/---

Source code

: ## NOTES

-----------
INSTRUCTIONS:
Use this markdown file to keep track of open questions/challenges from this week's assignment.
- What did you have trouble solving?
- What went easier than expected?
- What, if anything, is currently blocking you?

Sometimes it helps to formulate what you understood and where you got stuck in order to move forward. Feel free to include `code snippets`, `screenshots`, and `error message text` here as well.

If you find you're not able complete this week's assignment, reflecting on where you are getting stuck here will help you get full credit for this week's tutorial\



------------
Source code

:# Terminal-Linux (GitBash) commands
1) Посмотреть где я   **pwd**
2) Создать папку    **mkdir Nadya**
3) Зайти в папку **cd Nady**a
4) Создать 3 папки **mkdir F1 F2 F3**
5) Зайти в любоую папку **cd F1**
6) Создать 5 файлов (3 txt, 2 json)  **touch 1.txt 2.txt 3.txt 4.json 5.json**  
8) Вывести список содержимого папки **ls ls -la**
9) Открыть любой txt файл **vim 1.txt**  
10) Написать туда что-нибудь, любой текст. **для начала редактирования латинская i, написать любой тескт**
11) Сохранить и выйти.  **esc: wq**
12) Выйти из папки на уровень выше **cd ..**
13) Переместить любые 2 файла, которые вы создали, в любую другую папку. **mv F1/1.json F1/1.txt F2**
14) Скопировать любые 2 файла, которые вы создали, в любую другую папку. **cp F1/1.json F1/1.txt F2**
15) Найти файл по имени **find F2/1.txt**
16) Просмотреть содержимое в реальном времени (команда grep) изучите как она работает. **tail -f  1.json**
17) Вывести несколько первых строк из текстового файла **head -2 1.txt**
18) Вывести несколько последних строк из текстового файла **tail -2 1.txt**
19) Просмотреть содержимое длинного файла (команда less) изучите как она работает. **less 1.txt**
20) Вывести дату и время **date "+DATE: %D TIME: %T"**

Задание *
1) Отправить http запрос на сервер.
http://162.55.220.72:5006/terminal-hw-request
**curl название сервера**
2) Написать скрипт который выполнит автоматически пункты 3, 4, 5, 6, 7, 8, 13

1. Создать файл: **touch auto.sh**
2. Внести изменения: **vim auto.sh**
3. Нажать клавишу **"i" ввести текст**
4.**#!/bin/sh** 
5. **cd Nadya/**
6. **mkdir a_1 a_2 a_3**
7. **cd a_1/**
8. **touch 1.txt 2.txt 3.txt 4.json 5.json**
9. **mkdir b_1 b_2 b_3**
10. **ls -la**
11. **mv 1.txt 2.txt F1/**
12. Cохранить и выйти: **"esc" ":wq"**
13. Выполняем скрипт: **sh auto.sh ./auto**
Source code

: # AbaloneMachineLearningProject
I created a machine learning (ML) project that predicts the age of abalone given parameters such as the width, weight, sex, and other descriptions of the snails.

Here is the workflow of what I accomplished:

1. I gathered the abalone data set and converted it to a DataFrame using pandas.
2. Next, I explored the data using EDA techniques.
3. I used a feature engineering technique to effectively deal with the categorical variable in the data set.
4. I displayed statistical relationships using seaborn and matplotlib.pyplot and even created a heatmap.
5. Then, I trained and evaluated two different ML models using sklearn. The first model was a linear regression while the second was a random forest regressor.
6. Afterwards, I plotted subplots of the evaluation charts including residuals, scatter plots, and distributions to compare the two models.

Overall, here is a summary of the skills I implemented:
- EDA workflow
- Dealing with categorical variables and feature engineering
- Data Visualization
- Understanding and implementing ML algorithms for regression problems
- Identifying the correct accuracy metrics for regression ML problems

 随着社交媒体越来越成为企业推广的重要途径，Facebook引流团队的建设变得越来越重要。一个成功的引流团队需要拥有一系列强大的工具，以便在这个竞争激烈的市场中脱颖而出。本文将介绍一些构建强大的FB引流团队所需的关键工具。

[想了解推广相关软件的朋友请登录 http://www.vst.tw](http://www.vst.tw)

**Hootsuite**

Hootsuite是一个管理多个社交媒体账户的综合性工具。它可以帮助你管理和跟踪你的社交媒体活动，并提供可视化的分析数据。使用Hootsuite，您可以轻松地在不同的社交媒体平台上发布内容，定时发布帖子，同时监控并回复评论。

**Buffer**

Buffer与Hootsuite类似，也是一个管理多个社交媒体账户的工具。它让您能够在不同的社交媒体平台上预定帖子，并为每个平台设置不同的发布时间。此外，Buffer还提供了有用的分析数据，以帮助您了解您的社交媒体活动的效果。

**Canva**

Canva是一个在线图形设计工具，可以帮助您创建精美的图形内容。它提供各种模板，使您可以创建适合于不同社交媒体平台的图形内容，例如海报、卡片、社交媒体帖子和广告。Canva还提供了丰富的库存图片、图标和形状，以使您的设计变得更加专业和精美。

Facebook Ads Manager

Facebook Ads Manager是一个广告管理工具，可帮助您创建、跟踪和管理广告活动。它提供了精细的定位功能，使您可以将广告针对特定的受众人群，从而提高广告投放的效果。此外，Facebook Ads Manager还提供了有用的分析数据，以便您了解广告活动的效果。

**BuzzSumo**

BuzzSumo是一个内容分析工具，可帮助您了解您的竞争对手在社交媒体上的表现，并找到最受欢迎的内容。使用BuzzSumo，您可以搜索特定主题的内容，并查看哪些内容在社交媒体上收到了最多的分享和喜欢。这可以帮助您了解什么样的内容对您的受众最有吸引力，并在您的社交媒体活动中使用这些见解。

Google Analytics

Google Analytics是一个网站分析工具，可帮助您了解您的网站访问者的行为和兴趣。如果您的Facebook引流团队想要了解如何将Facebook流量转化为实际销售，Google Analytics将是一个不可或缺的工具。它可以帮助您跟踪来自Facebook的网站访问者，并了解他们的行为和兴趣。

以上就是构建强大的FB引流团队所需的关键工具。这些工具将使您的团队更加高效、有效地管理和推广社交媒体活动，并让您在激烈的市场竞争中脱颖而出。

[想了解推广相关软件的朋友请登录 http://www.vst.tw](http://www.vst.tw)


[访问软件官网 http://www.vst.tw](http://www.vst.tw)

\---

Problem - Within the data above, how many lines contain the word "find"? Write only the number.

Solution to this problem - 2